▶ **TASK ITEM**
In the records below, begin at the line that has "### 5. Performance Optimizations" and stop after the line that has "- Memory access pattern analysis"; quote those lines verbatim and nothing more.

▶ **INPUT RECORDS**
______________________________

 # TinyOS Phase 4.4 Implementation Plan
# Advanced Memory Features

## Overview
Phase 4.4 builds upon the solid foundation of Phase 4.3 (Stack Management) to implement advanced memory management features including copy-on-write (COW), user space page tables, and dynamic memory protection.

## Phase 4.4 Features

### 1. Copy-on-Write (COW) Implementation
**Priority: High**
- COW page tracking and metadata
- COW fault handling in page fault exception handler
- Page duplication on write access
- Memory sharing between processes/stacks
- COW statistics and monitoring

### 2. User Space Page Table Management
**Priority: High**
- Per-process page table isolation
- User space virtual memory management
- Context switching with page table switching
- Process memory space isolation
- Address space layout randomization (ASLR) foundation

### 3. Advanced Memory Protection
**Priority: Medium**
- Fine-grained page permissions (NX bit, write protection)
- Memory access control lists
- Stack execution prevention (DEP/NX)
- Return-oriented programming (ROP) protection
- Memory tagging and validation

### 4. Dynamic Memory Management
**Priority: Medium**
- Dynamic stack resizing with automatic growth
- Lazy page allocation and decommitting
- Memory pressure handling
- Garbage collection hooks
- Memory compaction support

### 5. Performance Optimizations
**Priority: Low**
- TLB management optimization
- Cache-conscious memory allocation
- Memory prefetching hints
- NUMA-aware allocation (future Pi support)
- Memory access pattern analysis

______________________________

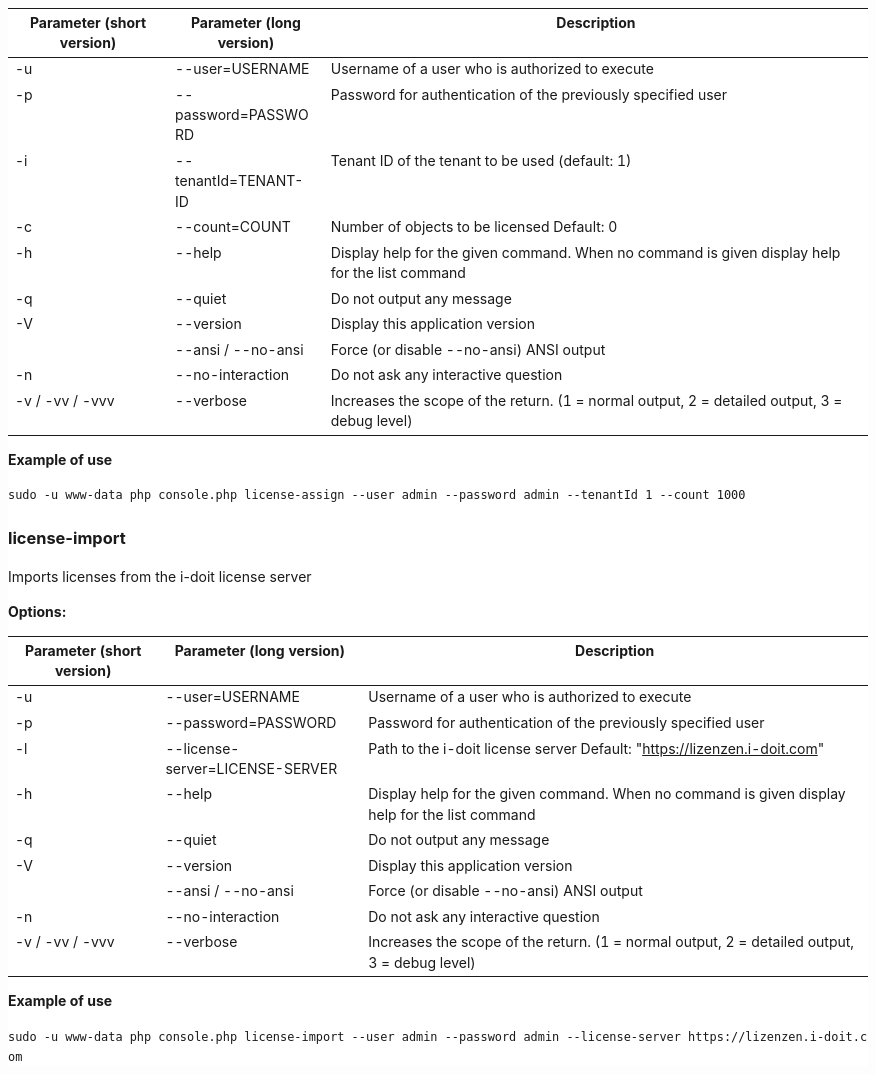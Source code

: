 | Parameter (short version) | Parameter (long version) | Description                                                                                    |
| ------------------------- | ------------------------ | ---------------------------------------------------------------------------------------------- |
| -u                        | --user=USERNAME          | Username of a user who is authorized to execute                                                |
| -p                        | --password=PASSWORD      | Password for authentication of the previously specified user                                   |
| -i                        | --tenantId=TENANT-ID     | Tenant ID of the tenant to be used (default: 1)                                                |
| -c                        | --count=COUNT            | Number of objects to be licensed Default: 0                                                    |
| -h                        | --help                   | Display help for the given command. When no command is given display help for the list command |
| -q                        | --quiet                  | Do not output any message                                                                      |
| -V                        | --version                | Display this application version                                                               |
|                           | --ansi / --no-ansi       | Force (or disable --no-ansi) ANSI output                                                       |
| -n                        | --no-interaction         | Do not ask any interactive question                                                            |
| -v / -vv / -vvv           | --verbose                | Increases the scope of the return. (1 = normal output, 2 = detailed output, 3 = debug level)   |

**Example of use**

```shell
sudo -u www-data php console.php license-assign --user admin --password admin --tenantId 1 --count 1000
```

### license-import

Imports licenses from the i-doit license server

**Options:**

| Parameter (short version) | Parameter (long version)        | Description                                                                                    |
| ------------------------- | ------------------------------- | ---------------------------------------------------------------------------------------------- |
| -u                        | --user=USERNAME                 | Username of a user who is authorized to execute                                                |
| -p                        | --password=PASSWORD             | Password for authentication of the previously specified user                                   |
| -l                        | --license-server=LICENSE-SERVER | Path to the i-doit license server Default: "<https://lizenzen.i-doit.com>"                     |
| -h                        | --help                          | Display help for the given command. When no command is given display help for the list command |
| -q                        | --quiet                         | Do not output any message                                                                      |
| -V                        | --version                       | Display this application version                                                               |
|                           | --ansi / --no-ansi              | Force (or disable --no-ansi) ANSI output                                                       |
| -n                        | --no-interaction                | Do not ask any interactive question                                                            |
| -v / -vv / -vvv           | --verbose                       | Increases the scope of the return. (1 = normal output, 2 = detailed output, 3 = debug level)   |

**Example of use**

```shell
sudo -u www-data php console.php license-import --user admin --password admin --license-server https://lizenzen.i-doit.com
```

______________________________

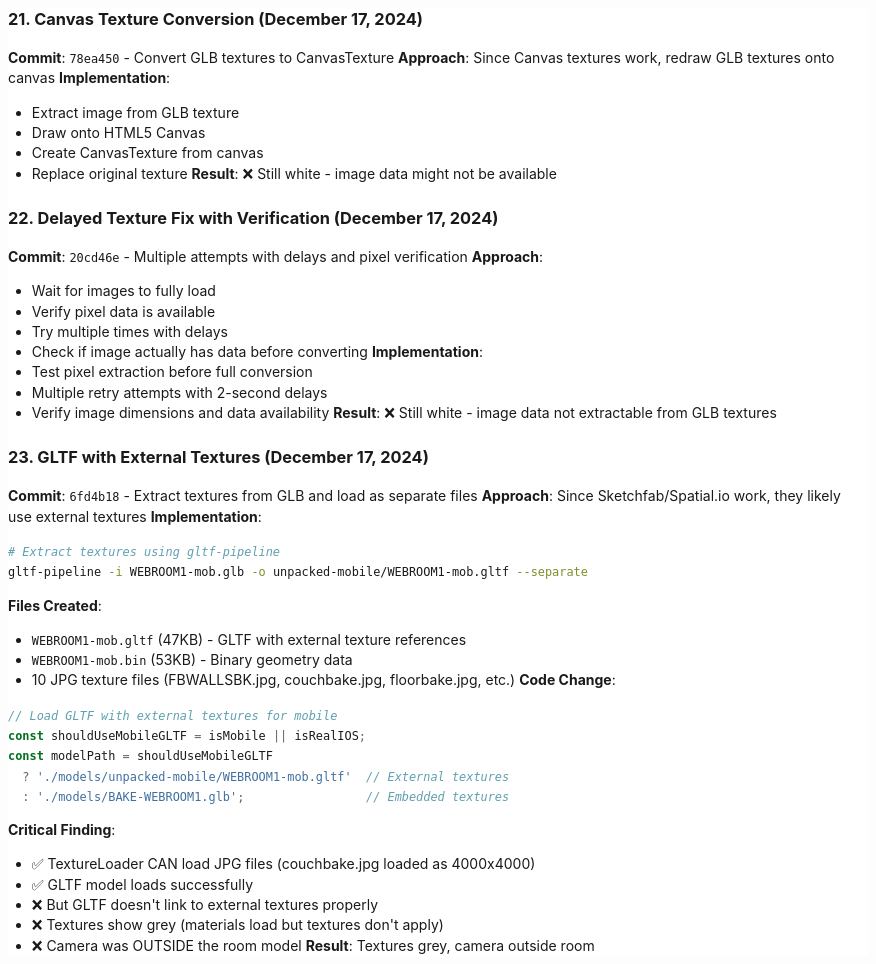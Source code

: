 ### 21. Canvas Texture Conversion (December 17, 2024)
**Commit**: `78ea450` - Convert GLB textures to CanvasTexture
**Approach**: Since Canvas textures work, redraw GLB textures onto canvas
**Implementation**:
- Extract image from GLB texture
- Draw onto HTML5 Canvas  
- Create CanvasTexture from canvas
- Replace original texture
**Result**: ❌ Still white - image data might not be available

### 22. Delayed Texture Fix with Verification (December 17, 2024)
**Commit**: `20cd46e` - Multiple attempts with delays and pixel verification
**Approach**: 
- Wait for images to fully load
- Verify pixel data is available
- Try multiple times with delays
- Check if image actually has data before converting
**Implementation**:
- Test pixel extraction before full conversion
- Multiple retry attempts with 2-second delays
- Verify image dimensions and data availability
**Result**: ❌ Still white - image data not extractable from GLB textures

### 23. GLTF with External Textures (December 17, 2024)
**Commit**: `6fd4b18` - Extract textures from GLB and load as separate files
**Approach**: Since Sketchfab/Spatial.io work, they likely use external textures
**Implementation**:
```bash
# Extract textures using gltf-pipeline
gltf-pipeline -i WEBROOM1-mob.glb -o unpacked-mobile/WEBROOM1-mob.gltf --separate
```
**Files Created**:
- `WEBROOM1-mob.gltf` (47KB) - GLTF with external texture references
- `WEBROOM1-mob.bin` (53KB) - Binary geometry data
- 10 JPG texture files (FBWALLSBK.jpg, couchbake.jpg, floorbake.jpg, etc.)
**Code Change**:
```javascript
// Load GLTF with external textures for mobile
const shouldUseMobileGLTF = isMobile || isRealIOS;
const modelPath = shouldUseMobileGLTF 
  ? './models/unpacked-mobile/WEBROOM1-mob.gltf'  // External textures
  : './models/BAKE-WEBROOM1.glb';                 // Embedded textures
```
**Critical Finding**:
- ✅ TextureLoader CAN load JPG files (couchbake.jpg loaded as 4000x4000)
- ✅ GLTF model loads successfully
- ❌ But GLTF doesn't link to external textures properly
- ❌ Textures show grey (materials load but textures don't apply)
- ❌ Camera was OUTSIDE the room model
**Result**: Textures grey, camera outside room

______________________________

▶ **SOLUTION TO THE EXERCISE**
### 5. Performance Optimizations
**Priority: Low**
- TLB management optimization
- Cache-conscious memory allocation
- Memory prefetching hints
- NUMA-aware allocation (future Pi support)
- Memory access pattern analysis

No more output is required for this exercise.